Thinking About Photography
Dedicated to expanding our ideas about photography
Nicolás Marticorena

©Nicolás Marticorena
Aridity as a Mirror of the Spirit
When I photograph a landscape, I feel an unconscious impulse—something drives me to pick up the camera and capture. I am drawn to composition, light, and textures, yet beneath it all, the irrational always prevails. Photographer Graciela Iturbide says that when we photograph, we interpret a very subjective reality that somehow conveys our past experiences and emotions. That resonates with me and closely relates to my approach to aridity.

©Nicolás Marticorena
It is difficult to explain, but desert and arid landscapes provoke an ambivalent effect in me. I discover traces and remnants, skin and scars, beauty and ugliness. I find desolation and abandonment, but also resilience. The dusty, barren environment connects me to the past, to something spiritual, metaphysical, and at the same time melancholic.
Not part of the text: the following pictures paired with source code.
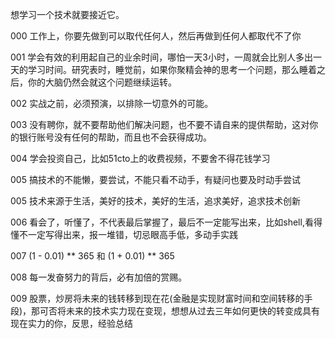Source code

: 想学习一个技术就要接近它。

000 工作上，你要先做到可以取代任何人，然后再做到任何人都取代不了你

001 学会有效的利用起自己的业余时间，哪怕一天3小时，一周就会比别人多出一天的学习时间。研究表时，睡觉前，如果你聚精会神的思考一个问题，那么睡着之后，你的大脑仍然会就这个问题继续运转。

002 实战之前，必须预演，以排除一切意外的可能。

003 没有聘你，就不要帮助他们解决问题，也不要不请自来的提供帮助，这对你的银行账号没有任何的帮助，而且也不会获得成功。

004 学会投资自己，比如51cto上的收费视频，不要舍不得花钱学习

005 搞技术的不能懒，要尝试，不能只看不动手，有疑问也要及时动手尝试

005 技术来源于生活，美好的技术，美好的生活，追求美好，追求技术创新

006 看会了，听懂了，不代表最后掌握了，最后不一定能写出来，比如shell,看得懂不一定写得出来，报一堆错，切忌眼高手低，多动手实践

007 (1 - 0.01) ** 365 和 (1 + 0.01) ** 365

008 每一发奋努力的背后，必有加倍的赏赐。

009 股票，炒房将未来的钱转移到现在花(金融是实现财富时间和空间转移的手段)，那可否将未来的技术实力现在变现，想想从过去三年如何更快的转变成具有现在实力的你，反思，经验总结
This is something I have come to realize over time.

©Nicolás Marticorena

©Nicolás Marticorena
Five years ago, my interest in climate change and its impacts on life led me to photograph the Province of Petorca, a region severely affected by drought. I began making recurrent trips as an observer, familiarizing myself with the context and atmosphere, and growing accustomed to spending long periods alone, with myself, encountering myself. From an external point of view, this process allowed me to witness nature’s adaptation, the transformation of the landscape, and of those who survive the challenges brought by global warming and water scarcity. Yet from a more internal perspective, it also helped me explore my own emotional struggles, carried by my father’s suicide, the collapse of his paternal image, the damage inflicted upon my family, and the effects all of this has had on my relationship with love and human bonds.

©Nicolás Marticorena
Today, this photographic work has distilled into a more personal and authorial vision. I have extended my experience in Petorca to other environments where aridity and lack of water allow me to connect with my own inner search. Through photography and its creative process, I attempt to link the literal expression of the desert or desertifying landscape with its more metaphorical reflection, which speaks to us of what the wasteland generates in the spirit, and how we interpret it according to our personal experiences. Aridity can project ambiguity from an abstract, self-reflective perspective. It can allude to existential anxiety, to emptiness and the loneliness of the soul, but also to the search for the essential as a hidden source of life and meaning.